The parser runs through the whole list of tokens, building ASTs for each Late section. It’s now time to evaluate these trees and return the results!
Compiling and Evaluation
The third step of the toolchain is one that can range from almost trivial (iterating through and evaluating an AST) to complex (generating optimized machine code for the fastest execution possible), but just like the rest of this article, learning how to process the ASTs generated by the parser begins with the simplest steps. Whether you’re working on a templating language evaluator, a language interpreter (like Ruby pre 1.9), or compiling all the way to machine code, it’s important to start as simple and small as possible. The complexity will come naturally as long as you focus on building small, simple steps towards your goal. Remember, LLVM didn’t just instantly appear as the behemoth it is today. LLVM has been in development for over fifteen years (the first white paper was published in 2002) and even then was already building on decades of compiler research and knowledge that came before it.

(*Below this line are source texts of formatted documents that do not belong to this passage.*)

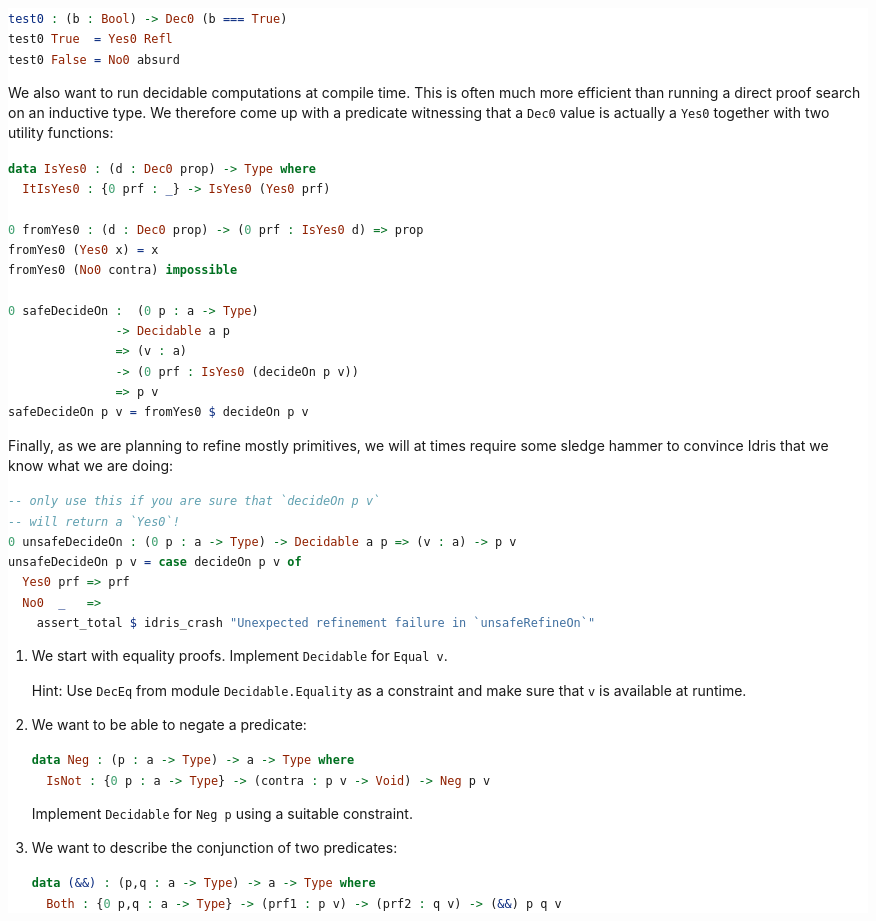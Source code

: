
 ```idris
test0 : (b : Bool) -> Dec0 (b === True)
test0 True  = Yes0 Refl
test0 False = No0 absurd
```

We also want to run decidable computations at compile time. This is often much more efficient than running a direct proof search on an inductive type. We therefore come up with a predicate witnessing that a `Dec0` value is actually a `Yes0` together with two utility functions:

```idris
data IsYes0 : (d : Dec0 prop) -> Type where
  ItIsYes0 : {0 prf : _} -> IsYes0 (Yes0 prf)

0 fromYes0 : (d : Dec0 prop) -> (0 prf : IsYes0 d) => prop
fromYes0 (Yes0 x) = x
fromYes0 (No0 contra) impossible

0 safeDecideOn :  (0 p : a -> Type)
               -> Decidable a p
               => (v : a)
               -> (0 prf : IsYes0 (decideOn p v))
               => p v
safeDecideOn p v = fromYes0 $ decideOn p v
```

Finally, as we are planning to refine mostly primitives, we will at times require some sledge hammer to convince Idris that we know what we are doing:

```idris
-- only use this if you are sure that `decideOn p v`
-- will return a `Yes0`!
0 unsafeDecideOn : (0 p : a -> Type) -> Decidable a p => (v : a) -> p v
unsafeDecideOn p v = case decideOn p v of
  Yes0 prf => prf
  No0  _   =>
    assert_total $ idris_crash "Unexpected refinement failure in `unsafeRefineOn`"
```

01. We start with equality proofs. Implement `Decidable` for `Equal v`.

    Hint: Use `DecEq` from module `Decidable.Equality` as a constraint and make sure that `v` is available at runtime.

02. We want to be able to negate a predicate:

    ```idris
    data Neg : (p : a -> Type) -> a -> Type where
      IsNot : {0 p : a -> Type} -> (contra : p v -> Void) -> Neg p v
    ```

    Implement `Decidable` for `Neg p` using a suitable constraint.

03. We want to describe the conjunction of two predicates:

    ```idris
    data (&&) : (p,q : a -> Type) -> a -> Type where
      Both : {0 p,q : a -> Type} -> (prf1 : p v) -> (prf2 : q v) -> (&&) p q v
    ```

With Late, and most templating languages, we aren’t building a full-fledged programming language which affords us a lot of leeway in how we implement this last step. Also as templating is a one-pass evaluation tool, execution speed isn’t a super high priority, so focusing on the simplest and most readable implementation is a great way to start. As such, Late’s evaluator runs through each AST with a depth-first algorithm, making use of a large switch
statement to know how to handle each type of AST node. You can see this in the eval
function in evaluator.go. Depth-first means we iterate through the tree, moving onto children nodes and evaluating from the absolute bottom of the tree first. Those results then propogate back up the tree and when we are back at the root of the tree, we know evaluation for that tree is done. Here’s a visual of how this works for 1 + 2 + 3 + 4
:
Once every tree has been evaluated, the results are then concatenated back into a single string and returned as the output document. This logic can be found in template.go, which ties the whole process together.
The last piece required to understand Late’s evaluation is how it handles the values and data that users will want to use and expose in their templates. Late has a simple, dynamically-typed data model, where a variable can hold any data type and an array can contain any mix of variables, e.g. [1, "two", [3]]
). This data model is implemented in Late’s object package, where you can see how Late maps built-in Go types into and out of a dynamic wrapper.
And that’s the basic run-down of how Late works! There’s a lot here and it can seem overhelming, but as long as you take each piece on its own, and only move on to the next once you’re comfortable, understanding the full system is possible. Hopefully this has provided enough guidance to not only help understand Late’s code, but also to whet your appetite for learning how other languages work, or even writing your own!